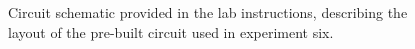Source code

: \begin{figure}[H]
	\centering
	
	\parbox{.6\textwidth}{
	\caption[Digital-to-Analog IC schematic]{Circuit schematic provided in the
	lab instructions, describing the layout of the pre-built circuit used in
	experiment six.}
	\label{fig:dacSchem}}
\end{figure}
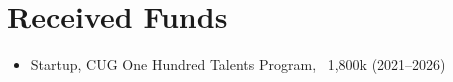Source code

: \section*{Received Funds}

\begin{itemize}
\item Startup, CUG One Hundred Talents Program, \textyen\ 1,800k (2021--2026)
\end{itemize}
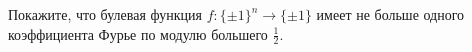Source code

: Покажите, что булевая функция $f\colon \{\pm 1\}^n \to \{\pm 1\}$ имеет не больше одного коэффициента
Фурье по модулю большего $\frac{1}{2}$.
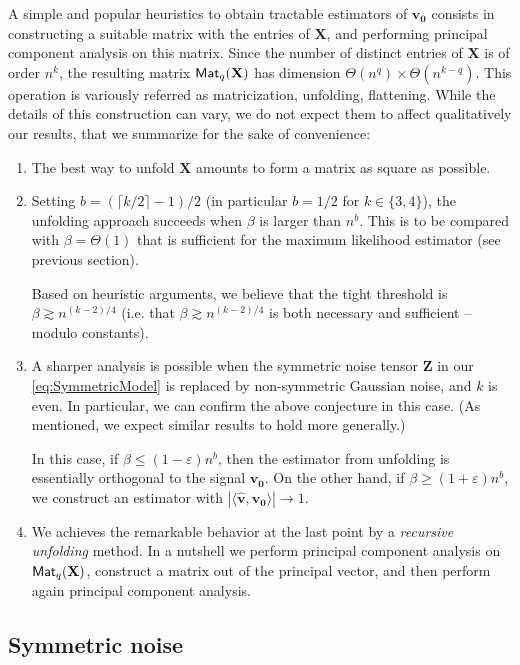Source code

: \documentclass[11pt]{article}
\theoremstyle{definition}
\def\<{\langle}
\def\>{\rangle}
\def\hbv{\mathbf{\widehat{v}}}
\def\bvz{\mathbf{v_0}}
\def\bX{\mathbf{X}}
\def\bZ{\mathbf{Z}}
\def\M{{\sf Mat}}
\def\eps{\varepsilon}
\begin{document}
A  simple and popular heuristics to obtain tractable
estimators of $\bvz$ consists in constructing a suitable matrix with
the entries of $\bX$, and performing principal component analysis on this
matrix. 
Since the number of distinct entries of $\bX$ is of order
$n^k$,
the resulting matrix $\M_q(\bX)$ has dimension $\Theta(n^q)\times
\Theta(n^{k-q})$. This operation is variously referred as
matricization, unfolding, flattening.
While the details of this construction can vary, we
do not expect them to affect qualitatively our results, that we
summarize for the sake of convenience:
%
\begin{enumerate}
%
\item The best way to unfold $\bX$ amounts to form a matrix as
  square as possible.
%
\item Setting $b = (\lceil k/2\rceil - 1)/2$ (in particular $b =
  1/2$ for $k\in\{3,4\}$), the unfolding approach succeeds when
  $\beta$ is larger than $n^b$. This is to be compared with
  $\beta = \Theta(1)$ that is sufficient for the maximum likelihood
  estimator (see previous section).

Based on heuristic arguments, we believe that the tight threshold is
$\beta\gtrsim n^{(k-2)/4}$ (i.e. that $\beta\gtrsim n^{(k-2)/4}$ is
both necessary and sufficient --modulo constants).
%
\item A sharper analysis is possible when the symmetric noise tensor
  $\bZ$ in our \ref{eq:SymmetricModel} is replaced by non-symmetric
  Gaussian noise, and $k$ is even. In particular, we can confirm the 
above conjecture in this case. (As mentioned, we expect similar results to hold
  more generally.)

In this case, if $\beta\le (1-\eps) n^b$, then the estimator from
unfolding is essentially orthogonal to the signal $\bvz$. On the
other hand, if  $\beta\ge (1+\eps) n^b$, we construct an estimator
with $|\<\hbv,\bvz\>|\to 1$. 
%
\item We achieves the remarkable behavior at
  the last point by a \emph{recursive unfolding} method. In a
  nutshell we perform principal component analysis on $\M_q(\bX)$,
construct a matrix out of the principal vector, and then perform again
principal component analysis.
\end{enumerate}

\subsection{Symmetric noise}
\end{document}
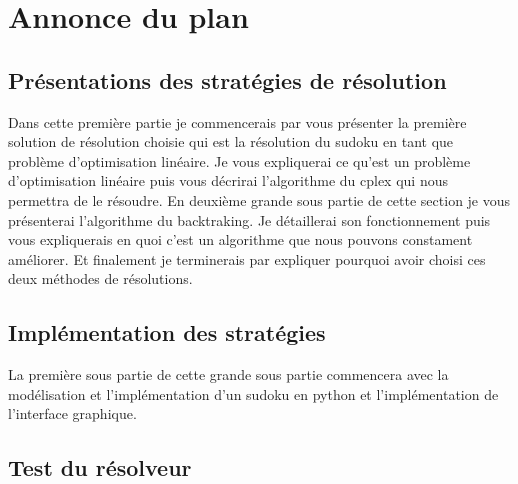 \hypertarget{Annonce du plan}{%
\section{Annonce du plan}\label{annonce du plan}}

\subsection{Présentations des stratégies de résolution}

Dans cette première partie je commencerais par vous présenter la première solution de résolution choisie qui est la résolution du sudoku en tant que problème d'optimisation linéaire.
Je vous expliquerai ce qu'est un problème d'optimisation linéaire puis vous décrirai l'algorithme du cplex qui nous permettra de le résoudre.
En deuxième grande sous partie de cette section je vous présenterai l'algorithme du backtraking.
Je détaillerai son fonctionnement puis vous expliquerais en quoi c'est un algorithme que nous pouvons constament améliorer.
Et finalement je terminerais par expliquer pourquoi avoir choisi ces deux méthodes de résolutions.
\subsection{Implémentation des stratégies}
La première sous partie de cette grande sous partie commencera avec la modélisation et l'implémentation d'un sudoku en python et l'implémentation de l'interface graphique.

\subsection{Test du résolveur}
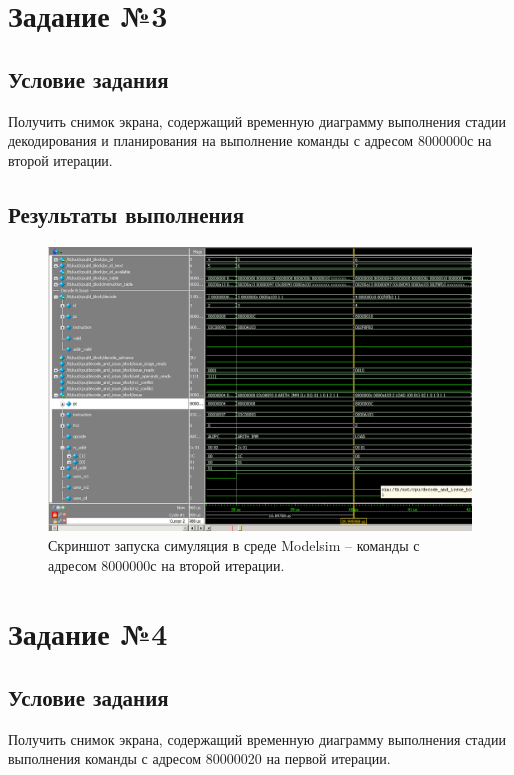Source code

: \clearpage

\section{Задание №3}

\subsection*{Условие задания}
Получить снимок экрана, содержащий временную диаграмму выполнения стадии декодирования и планирования на выполнение команды с адресом 8000000с на второй итерации.

\subsection*{Результаты выполнения}

\begin{figure}[h]
	\centering
	\includegraphics[height=0.42\textheight]{img/t3-modelsim}
	\caption{Скриншот запуска симуляция в среде Modelsim -- команды с адресом 8000000с на второй итерации.}
	\label{img:t3-modelsim}
\end{figure}

\section{Задание №4}

\subsection*{Условие задания}
Получить снимок экрана, содержащий временную диаграмму выполнения стадии выполнения команды с адресом 80000020 на первой итерации.

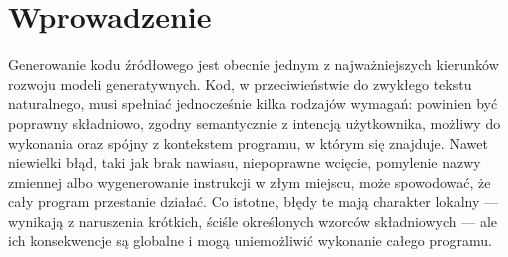 \section{Wprowadzenie}
\label{sec:wprowadzenie}

Generowanie kodu źródłowego jest obecnie jednym z najważniejszych kierunków rozwoju modeli generatywnych. Kod, w przeciwieństwie do zwykłego tekstu naturalnego, musi spełniać jednocześnie kilka rodzajów wymagań: powinien być poprawny składniowo, zgodny semantycznie z intencją użytkownika, możliwy do wykonania oraz spójny z kontekstem programu, w którym się znajduje. Nawet niewielki błąd, taki jak brak nawiasu, niepoprawne wcięcie, pomylenie nazwy zmiennej albo wygenerowanie instrukcji w złym miejscu, może spowodować, że cały program przestanie działać. Co istotne, błędy te mają charakter lokalny — wynikają z naruszenia krótkich, ściśle określonych wzorców składniowych — ale ich konsekwencje są globalne i mogą uniemożliwić wykonanie całego programu.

_PROBLEM TO SOLVE:_ Omit every picture, then repeat the remaining data exactly as it appears above.

_EXERCISE OUTPUT:_
Source code

: \begin{figure}[H]
	\centering
	
	\parbox{.6\textwidth}{
	\caption[Digital-to-Analog IC schematic]{Circuit schematic provided in the
	lab instructions, describing the layout of the pre-built circuit used in
	experiment six.}
	\label{fig:dacSchem}}
\end{figure}
Source code

: \section*{Received Funds}

\begin{itemize}
\item Startup, CUG One Hundred Talents Program, \textyen\ 1,800k (2021--2026)
\end{itemize}
Source code

: Покажите, что булевая функция $f\colon \{\pm 1\}^n \to \{\pm 1\}$ имеет не больше одного коэффициента
Фурье по модулю большего $\frac{1}{2}$.
Source code

: \documentclass[11pt]{article}
\theoremstyle{definition}
\def\<{\langle}
\def\>{\rangle}
\def\hbv{\mathbf{\widehat{v}}}
\def\bvz{\mathbf{v_0}}
\def\bX{\mathbf{X}}
\def\bZ{\mathbf{Z}}
\def\M{{\sf Mat}}
\def\eps{\varepsilon}
\begin{document}
A  simple and popular heuristics to obtain tractable
estimators of $\bvz$ consists in constructing a suitable matrix with
the entries of $\bX$, and performing principal component analysis on this
matrix. 
Since the number of distinct entries of $\bX$ is of order
$n^k$,
the resulting matrix $\M_q(\bX)$ has dimension $\Theta(n^q)\times
\Theta(n^{k-q})$. This operation is variously referred as
matricization, unfolding, flattening.
While the details of this construction can vary, we
do not expect them to affect qualitatively our results, that we
summarize for the sake of convenience:
%
\begin{enumerate}
%
\item The best way to unfold $\bX$ amounts to form a matrix as
  square as possible.
%
\item Setting $b = (\lceil k/2\rceil - 1)/2$ (in particular $b =
  1/2$ for $k\in\{3,4\}$), the unfolding approach succeeds when
  $\beta$ is larger than $n^b$. This is to be compared with
  $\beta = \Theta(1)$ that is sufficient for the maximum likelihood
  estimator (see previous section).

Based on heuristic arguments, we believe that the tight threshold is
$\beta\gtrsim n^{(k-2)/4}$ (i.e. that $\beta\gtrsim n^{(k-2)/4}$ is
both necessary and sufficient --modulo constants).
%
\item A sharper analysis is possible when the symmetric noise tensor
  $\bZ$ in our \ref{eq:SymmetricModel} is replaced by non-symmetric
  Gaussian noise, and $k$ is even. In particular, we can confirm the 
above conjecture in this case. (As mentioned, we expect similar results to hold
  more generally.)

In this case, if $\beta\le (1-\eps) n^b$, then the estimator from
unfolding is essentially orthogonal to the signal $\bvz$. On the
other hand, if  $\beta\ge (1+\eps) n^b$, we construct an estimator
with $|\<\hbv,\bvz\>|\to 1$. 
%
\item We achieves the remarkable behavior at
  the last point by a \emph{recursive unfolding} method. In a
  nutshell we perform principal component analysis on $\M_q(\bX)$,
construct a matrix out of the principal vector, and then perform again
principal component analysis.
\end{enumerate}

\subsection{Symmetric noise}
\end{document}
 \hypertarget{Annonce du plan}{%
\section{Annonce du plan}\label{annonce du plan}}

\subsection{Présentations des stratégies de résolution}

Dans cette première partie je commencerais par vous présenter la première solution de résolution choisie qui est la résolution du sudoku en tant que problème d'optimisation linéaire.
Je vous expliquerai ce qu'est un problème d'optimisation linéaire puis vous décrirai l'algorithme du cplex qui nous permettra de le résoudre.
En deuxième grande sous partie de cette section je vous présenterai l'algorithme du backtraking.
Je détaillerai son fonctionnement puis vous expliquerais en quoi c'est un algorithme que nous pouvons constament améliorer.
Et finalement je terminerais par expliquer pourquoi avoir choisi ces deux méthodes de résolutions.
\subsection{Implémentation des stratégies}
La première sous partie de cette grande sous partie commencera avec la modélisation et l'implémentation d'un sudoku en python et l'implémentation de l'interface graphique.

\subsection{Test du résolveur}
Source code

: \clearpage

\section{Задание №3}

\subsection*{Условие задания}
Получить снимок экрана, содержащий временную диаграмму выполнения стадии декодирования и планирования на выполнение команды с адресом 8000000с на второй итерации.

\subsection*{Результаты выполнения}

\begin{figure}[h]
	\centering
	\includegraphics[height=0.42\textheight]{img/t3-modelsim}
	\caption{Скриншот запуска симуляция в среде Modelsim -- команды с адресом 8000000с на второй итерации.}
	\label{img:t3-modelsim}
\end{figure}

\section{Задание №4}

\subsection*{Условие задания}
Получить снимок экрана, содержащий временную диаграмму выполнения стадии выполнения команды с адресом 80000020 на первой итерации.

 \section{Wprowadzenie}
\label{sec:wprowadzenie}

Generowanie kodu źródłowego jest obecnie jednym z najważniejszych kierunków rozwoju modeli generatywnych. Kod, w przeciwieństwie do zwykłego tekstu naturalnego, musi spełniać jednocześnie kilka rodzajów wymagań: powinien być poprawny składniowo, zgodny semantycznie z intencją użytkownika, możliwy do wykonania oraz spójny z kontekstem programu, w którym się znajduje. Nawet niewielki błąd, taki jak brak nawiasu, niepoprawne wcięcie, pomylenie nazwy zmiennej albo wygenerowanie instrukcji w złym miejscu, może spowodować, że cały program przestanie działać. Co istotne, błędy te mają charakter lokalny — wynikają z naruszenia krótkich, ściśle określonych wzorców składniowych — ale ich konsekwencje są globalne i mogą uniemożliwić wykonanie całego programu.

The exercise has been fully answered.